Overview

Part I: Simulation Exercise
In this part of the project, I investigate the exponential distribution in R and compare it with the Central Limit Theorem

Part I

## load libraries and set constants 
library(RColorBrewer)
lam = 0.2
nsim = 1000
reps = 40
## Sample vs theoretical distribution Mean
samDist = rexp(reps, lam)
samMean = mean(samDist)
sim = matrix(sample(samDist, nsim*reps, replace = TRUE), nrow = nsim, ncol = reps)
simMeans = apply(sim, 1, mean)
theorMean = mean(simMeans)
cols = brewer.pal(n = 11, name = "RdBu")
par(mfrow=c(1,1))
hist(simMeans, col=cols, main="Theoretical Distibution of Means", xlab=" ")
abline(v=samMean,col="black", lwd=4)

  1. I generated a sample exponential distribution with lambda = 0.2, and found its mean to be 5.4730362. I then used bootstrapping to simulate a theoretical distribution by generating 1000 means of 40 exponentials (1000*40 observations total), whose average turned out to be 5.4776322. The histogram above shows the theoretical distribution of the means, and the black line indicates the sample mean.
## Sample vs theoretical distribution variability
samVar = var(samDist)
theorVar = mean(apply(sim, 1, var))
hist(apply(sim, 1, var), col=cols, main="Thoretical Distibution of Variance", xlab=" ")
abline(v=samVar,col="black", lwd=4)

  1. Next, I found the sample variance and theoretical distribution of variance in order to compare variability. (sample variance = 22.9756467; theoretical variance = 22.5124696).

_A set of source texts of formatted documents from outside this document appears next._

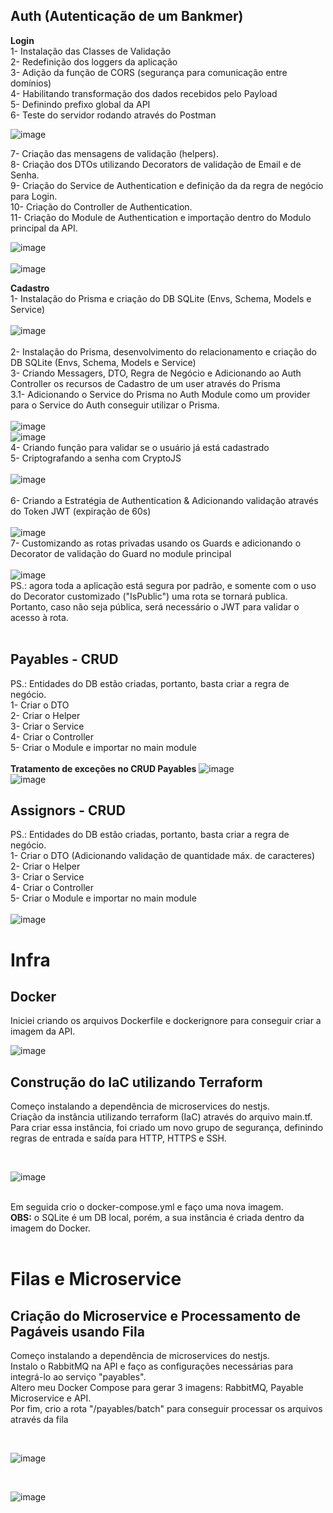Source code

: ## Auth (Autenticação de um Bankmer)

<strong>Login</strong> </br> 
1- Instalação das Classes de Validação </br>
2- Redefinição dos loggers da aplicação </br>
3- Adição da função de CORS (segurança para comunicação entre domínios) </br>
4- Habilitando transformação dos dados recebidos pelo Payload </br>
5- Definindo prefixo global da API </br>
6- Teste do servidor rodando através do Postman </br>

![image](https://user-images.githubusercontent.com/90586912/221385143-8b4bb54c-2449-41ee-9c53-666b5808bc56.png) </br>

7- Criação das mensagens de validação (helpers). </br>
8- Criação dos DTOs utilizando Decorators de validação de Email e de Senha. </br>
9- Criação do Service de Authentication e definição da da regra de negócio para Login. </br>
10- Criação do Controller de Authentication. </br>
11- Criação do Module de Authentication e importação dentro do Modulo principal da API. </br>

![image](https://user-images.githubusercontent.com/90586912/221418106-715b8c75-70ad-4041-ba91-fe82abf61aba.png)
</br> 
</br> 
![image](https://user-images.githubusercontent.com/90586912/221418130-2722f614-0e28-45da-9907-bd5d8af3fbef.png)
</br> 

<strong>Cadastro</strong> </br> 
1- Instalação do Prisma e criação do DB SQLite (Envs, Schema, Models e Service) </br>
</br> 
![image](https://user-images.githubusercontent.com/90586912/221434463-18f443d6-2def-4cdd-822d-dafb8fe2a1fb.png) </br> 
</br> 
2- Instalação do Prisma, desenvolvimento do relacionamento e criação do DB SQLite (Envs, Schema, Models e Service) </br>
3- Criando Messagers, DTO, Regra de Negócio e Adicionando ao Auth Controller os recursos de Cadastro de um user através do Prisma </br>
3.1- Adicionando o Service do Prisma no Auth Module como um provider para o Service do Auth conseguir utilizar o Prisma. </br>
</br>
![image](https://user-images.githubusercontent.com/90586912/221436166-82ead0bd-f20f-49cc-91fe-ac2db6e85ec3.png)
</br>
![image](https://user-images.githubusercontent.com/90586912/221436501-f90a74cf-4797-402b-b819-9621d5f305d8.png)
</br>
4- Criando função para validar se o usuário já está cadastrado </br>
5- Criptografando a senha com CryptoJS </br>
</br>
![image](https://user-images.githubusercontent.com/90586912/221438054-ed9a7894-a15c-479f-b4f2-1d66cb6cc493.png) </br>
</br>
6- Criando a Estratégia de Authentication & Adicionando validação através do Token JWT (expiração de 60s) </br>
</br>
![image](https://user-images.githubusercontent.com/90586912/221452894-01854b34-958d-419b-8da5-92158bc34b5c.png)
</br>
7- Customizando as rotas privadas usando os Guards e adicionando o Decorator de validação do Guard no module principal </br>
</br>
![image](https://user-images.githubusercontent.com/90586912/221457257-abfc61c3-e266-4d67-bc9e-487a888ad8eb.png)
</br>
PS.: agora toda a aplicação está segura por padrão, e somente com o uso do Decorator customizado ("IsPublic") uma rota se tornará publica. Portanto, caso não seja pública, será necessário o JWT para validar o acesso à rota. </br>
</br>

## Payables - CRUD
PS.: Entidades do DB estão criadas, portanto, basta criar a regra de negócio. </br>
1- Criar o DTO </br>
2- Criar o Helper </br>
3- Criar o Service  </br>
4- Criar o Controller </br>
5- Criar o Module e importar no main module </br>
</br>
<strong>Tratamento de exceções no CRUD Payables</strong>
![image](https://user-images.githubusercontent.com/90586912/221611768-1e37b48d-e55c-4536-8176-d7d7ae662f77.png)
</br>
![image](https://user-images.githubusercontent.com/90586912/221621231-bff5f5fb-6291-41db-a8e0-8d42c3dcae20.png)
</br>

## Assignors - CRUD
PS.: Entidades do DB estão criadas, portanto, basta criar a regra de negócio. </br>
1- Criar o DTO (Adicionando validação de quantidade máx. de caracteres) </br>
2- Criar o Helper </br>
3- Criar o Service  </br>
4- Criar o Controller </br>
5- Criar o Module e importar no main module </br>
</br>
![image](https://user-images.githubusercontent.com/90586912/221621498-30a77b56-f8af-4a78-9ea5-d7de78659842.png)
</br>

<h1>Infra</h1>

## Docker
Iniciei criando os arquivos Dockerfile e dockerignore para conseguir criar a imagem da API. </br>

![image](https://user-images.githubusercontent.com/90586912/222936202-173914e9-e760-4ef2-9b26-68cbbd1f57bf.png)
</br>

## Construção do IaC utilizando Terraform
Começo instalando a dependência de microservices do nestjs. </br>
Criação da instância utilizando terraform (IaC) através do arquivo main.tf. </br>
Para criar essa instância, foi criado um novo grupo de segurança, definindo regras de entrada e saída para HTTP, HTTPS e SSH.  </br>

</br>

![image](https://user-images.githubusercontent.com/90586912/222992287-64b48917-06b3-46f4-bb78-d58932863e21.png)</br>
</br>

Em seguida crio o docker-compose.yml e faço uma nova imagem. </br>
<strong>OBS:</strong> o SQLite é um DB local, porém, a sua instância é criada dentro da imagem do Docker. </br>
</br>

<h1>Filas e Microservice</h1>

## Criação do Microservice e Processamento de Pagáveis usando Fila
Começo instalando a dependência de microservices do nestjs. </br>
Instalo o RabbitMQ na API e faço as configurações necessárias para integrá-lo ao serviço "payables". </br>
Altero meu Docker Compose para gerar 3 imagens: RabbitMQ, Payable Microservice e API. </br>
Por fim, crio a rota "/payables/batch" para conseguir processar os arquivos através da fila </br>

</br>

![image](https://user-images.githubusercontent.com/90586912/222968233-92f7de4a-c8cd-4bfa-a8b4-01f16bc93527.png)
</br>

</br>

![image](https://user-images.githubusercontent.com/90586912/222992406-8db1b1e6-fb24-4f7d-a267-2e63dbbb5b46.png)
</br>






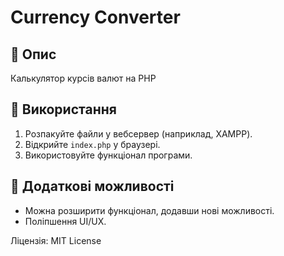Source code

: # Currency Converter

## 📌 Опис
Калькулятор курсів валют на PHP

## 🚀 Використання
1. Розпакуйте файли у вебсервер (наприклад, XAMPP).
2. Відкрийте `index.php` у браузері.
3. Використовуйте функціонал програми.

## 🔧 Додаткові можливості
- Можна розширити функціонал, додавши нові можливості.
- Поліпшення UI/UX.

Ліцензія: MIT License
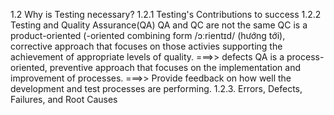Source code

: 1.2 Why is Testing necessary?
1.2.1 Testing's Contributions to success
1.2.2 Testing and Quality Assurance(QA)
QA and QC are not the same
QC is a product-oriented (-oriented combining form /ɔːrientɪd/ (hướng tới), corrective approach that focuses on those activies supporting the achievement of appropriate levels of quality.
===>> defects
QA is a process-oriented, preventive approach that focuses on the implementation and improvement of processes.
===>> Provide feedback on how well the development and test processes are performing.
1.2.3. Errors, Defects, Failures, and Root Causes

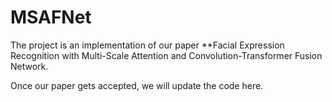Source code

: # MSAFNet
The project is an implementation of our paper **Facial Expression Recognition with Multi-Scale Attention and Convolution-Transformer Fusion Network.

Once our paper gets accepted, we will update the code here.
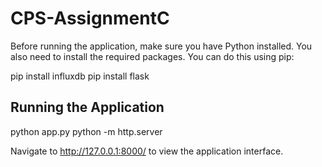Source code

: # CPS-AssignmentC
Before running the application, make sure you have Python installed. You also need to install the required packages. You can do this using pip:

pip install influxdb
pip install flask

## Running the Application

python app.py
python -m http.server

Navigate to http://127.0.0.1:8000/ to view the application interface.
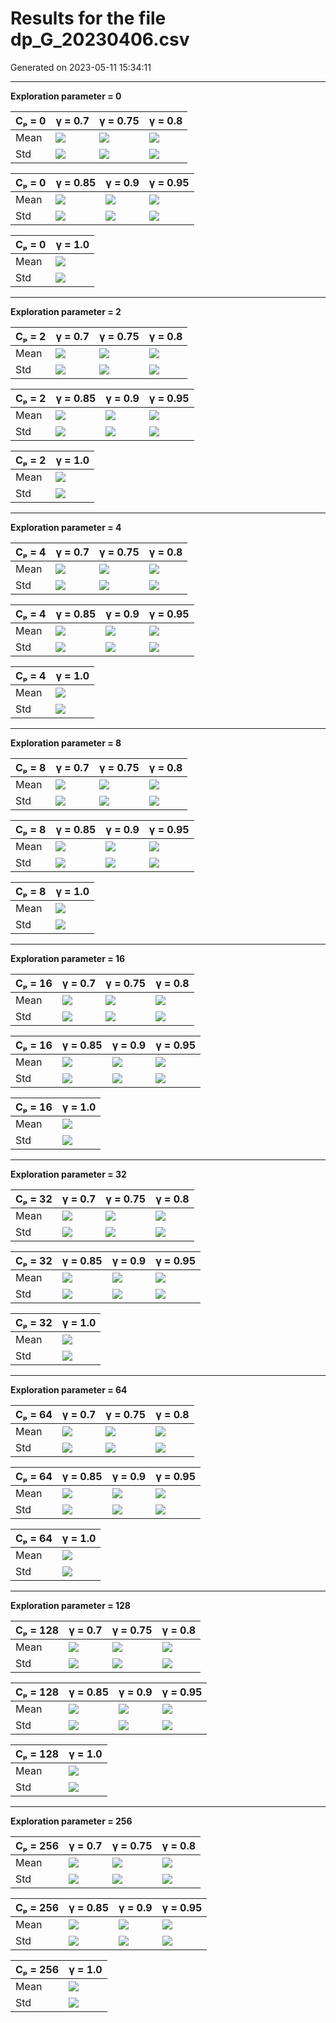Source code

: # Results for the file dp_G_20230406.csv 

Generated on 2023-05-11 15:34:11

---

**Exploration parameter = 0**

| Cₚ = 0 | γ = 0.7 | γ = 0.75 | γ = 0.8 | 
| --- | --- | --- | --- | 
| Mean | ![](fig/dp_Q/mean_g_0.7_cp_0.png) | ![](fig/dp_Q/mean_g_0.75_cp_0.png) | ![](fig/dp_Q/mean_g_0.8_cp_0.png) | 
| Std | ![](fig/dp_Q/std_g_0.7_cp_0.png) | ![](fig/dp_Q/std_g_0.75_cp_0.png) | ![](fig/dp_Q/std_g_0.8_cp_0.png) | 

| Cₚ = 0 | γ = 0.85 | γ = 0.9 | γ = 0.95 | 
| --- | --- | --- | --- | 
| Mean | ![](fig/dp_Q/mean_g_0.85_cp_0.png) | ![](fig/dp_Q/mean_g_0.9_cp_0.png) | ![](fig/dp_Q/mean_g_0.95_cp_0.png) | 
| Std | ![](fig/dp_Q/std_g_0.85_cp_0.png) | ![](fig/dp_Q/std_g_0.9_cp_0.png) | ![](fig/dp_Q/std_g_0.95_cp_0.png) | 

| Cₚ = 0 | γ = 1.0 | 
| --- | --- | 
| Mean | ![](fig/dp_Q/mean_g_1.0_cp_0.png) | 
| Std | ![](fig/dp_Q/std_g_1.0_cp_0.png) | 

---

**Exploration parameter = 2**

| Cₚ = 2 | γ = 0.7 | γ = 0.75 | γ = 0.8 | 
| --- | --- | --- | --- | 
| Mean | ![](fig/dp_Q/mean_g_0.7_cp_2.png) | ![](fig/dp_Q/mean_g_0.75_cp_2.png) | ![](fig/dp_Q/mean_g_0.8_cp_2.png) | 
| Std | ![](fig/dp_Q/std_g_0.7_cp_2.png) | ![](fig/dp_Q/std_g_0.75_cp_2.png) | ![](fig/dp_Q/std_g_0.8_cp_2.png) | 

| Cₚ = 2 | γ = 0.85 | γ = 0.9 | γ = 0.95 | 
| --- | --- | --- | --- | 
| Mean | ![](fig/dp_Q/mean_g_0.85_cp_2.png) | ![](fig/dp_Q/mean_g_0.9_cp_2.png) | ![](fig/dp_Q/mean_g_0.95_cp_2.png) | 
| Std | ![](fig/dp_Q/std_g_0.85_cp_2.png) | ![](fig/dp_Q/std_g_0.9_cp_2.png) | ![](fig/dp_Q/std_g_0.95_cp_2.png) | 

| Cₚ = 2 | γ = 1.0 | 
| --- | --- | 
| Mean | ![](fig/dp_Q/mean_g_1.0_cp_2.png) | 
| Std | ![](fig/dp_Q/std_g_1.0_cp_2.png) | 

---

**Exploration parameter = 4**

| Cₚ = 4 | γ = 0.7 | γ = 0.75 | γ = 0.8 | 
| --- | --- | --- | --- | 
| Mean | ![](fig/dp_Q/mean_g_0.7_cp_4.png) | ![](fig/dp_Q/mean_g_0.75_cp_4.png) | ![](fig/dp_Q/mean_g_0.8_cp_4.png) | 
| Std | ![](fig/dp_Q/std_g_0.7_cp_4.png) | ![](fig/dp_Q/std_g_0.75_cp_4.png) | ![](fig/dp_Q/std_g_0.8_cp_4.png) | 

| Cₚ = 4 | γ = 0.85 | γ = 0.9 | γ = 0.95 | 
| --- | --- | --- | --- | 
| Mean | ![](fig/dp_Q/mean_g_0.85_cp_4.png) | ![](fig/dp_Q/mean_g_0.9_cp_4.png) | ![](fig/dp_Q/mean_g_0.95_cp_4.png) | 
| Std | ![](fig/dp_Q/std_g_0.85_cp_4.png) | ![](fig/dp_Q/std_g_0.9_cp_4.png) | ![](fig/dp_Q/std_g_0.95_cp_4.png) | 

| Cₚ = 4 | γ = 1.0 | 
| --- | --- | 
| Mean | ![](fig/dp_Q/mean_g_1.0_cp_4.png) | 
| Std | ![](fig/dp_Q/std_g_1.0_cp_4.png) | 

---

**Exploration parameter = 8**

| Cₚ = 8 | γ = 0.7 | γ = 0.75 | γ = 0.8 | 
| --- | --- | --- | --- | 
| Mean | ![](fig/dp_Q/mean_g_0.7_cp_8.png) | ![](fig/dp_Q/mean_g_0.75_cp_8.png) | ![](fig/dp_Q/mean_g_0.8_cp_8.png) | 
| Std | ![](fig/dp_Q/std_g_0.7_cp_8.png) | ![](fig/dp_Q/std_g_0.75_cp_8.png) | ![](fig/dp_Q/std_g_0.8_cp_8.png) | 

| Cₚ = 8 | γ = 0.85 | γ = 0.9 | γ = 0.95 | 
| --- | --- | --- | --- | 
| Mean | ![](fig/dp_Q/mean_g_0.85_cp_8.png) | ![](fig/dp_Q/mean_g_0.9_cp_8.png) | ![](fig/dp_Q/mean_g_0.95_cp_8.png) | 
| Std | ![](fig/dp_Q/std_g_0.85_cp_8.png) | ![](fig/dp_Q/std_g_0.9_cp_8.png) | ![](fig/dp_Q/std_g_0.95_cp_8.png) | 

| Cₚ = 8 | γ = 1.0 | 
| --- | --- | 
| Mean | ![](fig/dp_Q/mean_g_1.0_cp_8.png) | 
| Std | ![](fig/dp_Q/std_g_1.0_cp_8.png) | 

---

**Exploration parameter = 16**

| Cₚ = 16 | γ = 0.7 | γ = 0.75 | γ = 0.8 | 
| --- | --- | --- | --- | 
| Mean | ![](fig/dp_Q/mean_g_0.7_cp_16.png) | ![](fig/dp_Q/mean_g_0.75_cp_16.png) | ![](fig/dp_Q/mean_g_0.8_cp_16.png) | 
| Std | ![](fig/dp_Q/std_g_0.7_cp_16.png) | ![](fig/dp_Q/std_g_0.75_cp_16.png) | ![](fig/dp_Q/std_g_0.8_cp_16.png) | 

| Cₚ = 16 | γ = 0.85 | γ = 0.9 | γ = 0.95 | 
| --- | --- | --- | --- | 
| Mean | ![](fig/dp_Q/mean_g_0.85_cp_16.png) | ![](fig/dp_Q/mean_g_0.9_cp_16.png) | ![](fig/dp_Q/mean_g_0.95_cp_16.png) | 
| Std | ![](fig/dp_Q/std_g_0.85_cp_16.png) | ![](fig/dp_Q/std_g_0.9_cp_16.png) | ![](fig/dp_Q/std_g_0.95_cp_16.png) | 

| Cₚ = 16 | γ = 1.0 | 
| --- | --- | 
| Mean | ![](fig/dp_Q/mean_g_1.0_cp_16.png) | 
| Std | ![](fig/dp_Q/std_g_1.0_cp_16.png) | 

---

**Exploration parameter = 32**

| Cₚ = 32 | γ = 0.7 | γ = 0.75 | γ = 0.8 | 
| --- | --- | --- | --- | 
| Mean | ![](fig/dp_Q/mean_g_0.7_cp_32.png) | ![](fig/dp_Q/mean_g_0.75_cp_32.png) | ![](fig/dp_Q/mean_g_0.8_cp_32.png) | 
| Std | ![](fig/dp_Q/std_g_0.7_cp_32.png) | ![](fig/dp_Q/std_g_0.75_cp_32.png) | ![](fig/dp_Q/std_g_0.8_cp_32.png) | 

| Cₚ = 32 | γ = 0.85 | γ = 0.9 | γ = 0.95 | 
| --- | --- | --- | --- | 
| Mean | ![](fig/dp_Q/mean_g_0.85_cp_32.png) | ![](fig/dp_Q/mean_g_0.9_cp_32.png) | ![](fig/dp_Q/mean_g_0.95_cp_32.png) | 
| Std | ![](fig/dp_Q/std_g_0.85_cp_32.png) | ![](fig/dp_Q/std_g_0.9_cp_32.png) | ![](fig/dp_Q/std_g_0.95_cp_32.png) | 

| Cₚ = 32 | γ = 1.0 | 
| --- | --- | 
| Mean | ![](fig/dp_Q/mean_g_1.0_cp_32.png) | 
| Std | ![](fig/dp_Q/std_g_1.0_cp_32.png) | 

---

**Exploration parameter = 64**

| Cₚ = 64 | γ = 0.7 | γ = 0.75 | γ = 0.8 | 
| --- | --- | --- | --- | 
| Mean | ![](fig/dp_Q/mean_g_0.7_cp_64.png) | ![](fig/dp_Q/mean_g_0.75_cp_64.png) | ![](fig/dp_Q/mean_g_0.8_cp_64.png) | 
| Std | ![](fig/dp_Q/std_g_0.7_cp_64.png) | ![](fig/dp_Q/std_g_0.75_cp_64.png) | ![](fig/dp_Q/std_g_0.8_cp_64.png) | 

| Cₚ = 64 | γ = 0.85 | γ = 0.9 | γ = 0.95 | 
| --- | --- | --- | --- | 
| Mean | ![](fig/dp_Q/mean_g_0.85_cp_64.png) | ![](fig/dp_Q/mean_g_0.9_cp_64.png) | ![](fig/dp_Q/mean_g_0.95_cp_64.png) | 
| Std | ![](fig/dp_Q/std_g_0.85_cp_64.png) | ![](fig/dp_Q/std_g_0.9_cp_64.png) | ![](fig/dp_Q/std_g_0.95_cp_64.png) | 

| Cₚ = 64 | γ = 1.0 | 
| --- | --- | 
| Mean | ![](fig/dp_Q/mean_g_1.0_cp_64.png) | 
| Std | ![](fig/dp_Q/std_g_1.0_cp_64.png) | 

---

**Exploration parameter = 128**

| Cₚ = 128 | γ = 0.7 | γ = 0.75 | γ = 0.8 | 
| --- | --- | --- | --- | 
| Mean | ![](fig/dp_Q/mean_g_0.7_cp_128.png) | ![](fig/dp_Q/mean_g_0.75_cp_128.png) | ![](fig/dp_Q/mean_g_0.8_cp_128.png) | 
| Std | ![](fig/dp_Q/std_g_0.7_cp_128.png) | ![](fig/dp_Q/std_g_0.75_cp_128.png) | ![](fig/dp_Q/std_g_0.8_cp_128.png) | 

| Cₚ = 128 | γ = 0.85 | γ = 0.9 | γ = 0.95 | 
| --- | --- | --- | --- | 
| Mean | ![](fig/dp_Q/mean_g_0.85_cp_128.png) | ![](fig/dp_Q/mean_g_0.9_cp_128.png) | ![](fig/dp_Q/mean_g_0.95_cp_128.png) | 
| Std | ![](fig/dp_Q/std_g_0.85_cp_128.png) | ![](fig/dp_Q/std_g_0.9_cp_128.png) | ![](fig/dp_Q/std_g_0.95_cp_128.png) | 

| Cₚ = 128 | γ = 1.0 | 
| --- | --- | 
| Mean | ![](fig/dp_Q/mean_g_1.0_cp_128.png) | 
| Std | ![](fig/dp_Q/std_g_1.0_cp_128.png) | 

---

**Exploration parameter = 256**

| Cₚ = 256 | γ = 0.7 | γ = 0.75 | γ = 0.8 | 
| --- | --- | --- | --- | 
| Mean | ![](fig/dp_Q/mean_g_0.7_cp_256.png) | ![](fig/dp_Q/mean_g_0.75_cp_256.png) | ![](fig/dp_Q/mean_g_0.8_cp_256.png) | 
| Std | ![](fig/dp_Q/std_g_0.7_cp_256.png) | ![](fig/dp_Q/std_g_0.75_cp_256.png) | ![](fig/dp_Q/std_g_0.8_cp_256.png) | 

| Cₚ = 256 | γ = 0.85 | γ = 0.9 | γ = 0.95 | 
| --- | --- | --- | --- | 
| Mean | ![](fig/dp_Q/mean_g_0.85_cp_256.png) | ![](fig/dp_Q/mean_g_0.9_cp_256.png) | ![](fig/dp_Q/mean_g_0.95_cp_256.png) | 
| Std | ![](fig/dp_Q/std_g_0.85_cp_256.png) | ![](fig/dp_Q/std_g_0.9_cp_256.png) | ![](fig/dp_Q/std_g_0.95_cp_256.png) | 

| Cₚ = 256 | γ = 1.0 | 
| --- | --- | 
| Mean | ![](fig/dp_Q/mean_g_1.0_cp_256.png) | 
| Std | ![](fig/dp_Q/std_g_1.0_cp_256.png) | 

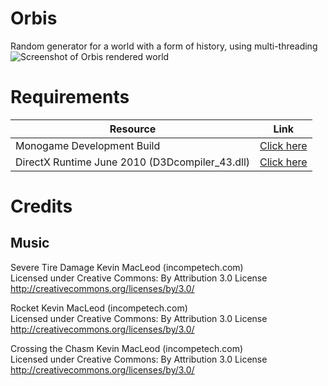 # Orbis
Random generator for a world with a form of history, using multi-threading
![Screenshot of Orbis rendered world](https://i.imgur.com/yjVTdE4.jpg)
# Requirements
|Resource|Link|
|---|---|
|Monogame Development Build|[Click here](http://www.monogame.net/downloads/)
|DirectX Runtime June 2010 (D3Dcompiler_43.dll)|[Click here](https://answers.microsoft.com/en-us/windows/forum/windows_8-gaming/d3dcompiler43dll-missing-any-ideas-have-directx-11/2f70a004-d38d-461a-8a7f-1c03439c0986?auth=1)
# Credits
## Music
Severe Tire Damage Kevin MacLeod (incompetech.com)  
Licensed under Creative Commons: By Attribution 3.0 License  
http://creativecommons.org/licenses/by/3.0/

Rocket Kevin MacLeod (incompetech.com)  
Licensed under Creative Commons: By Attribution 3.0 License  
http://creativecommons.org/licenses/by/3.0/

Crossing the Chasm Kevin MacLeod (incompetech.com)  
Licensed under Creative Commons: By Attribution 3.0 License  
http://creativecommons.org/licenses/by/3.0/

The histogram above shows the theoretical distribution of the variances, and the black line indicates the sample variance.
## Show dist is approx normal
par(mfrow=c(1,2))
hist(simMeans, col=cols, main="Theoretical population mean \n distribution", xlab=" ", xlim=range(simMeans))
hist(rexp(nsim, lam), col=cols, main="Distribution of 1000 random \n exponential values", xlab=" ")

  1. Finally, I compared the distribution of the simulated means against the distribution of 1000 random exponentials with lambda = 0.2, and the histograms above clearly show that the distribution of the simulated means is far more Gaussian (bell-shaped curve) than the random variables from the exponential distribution.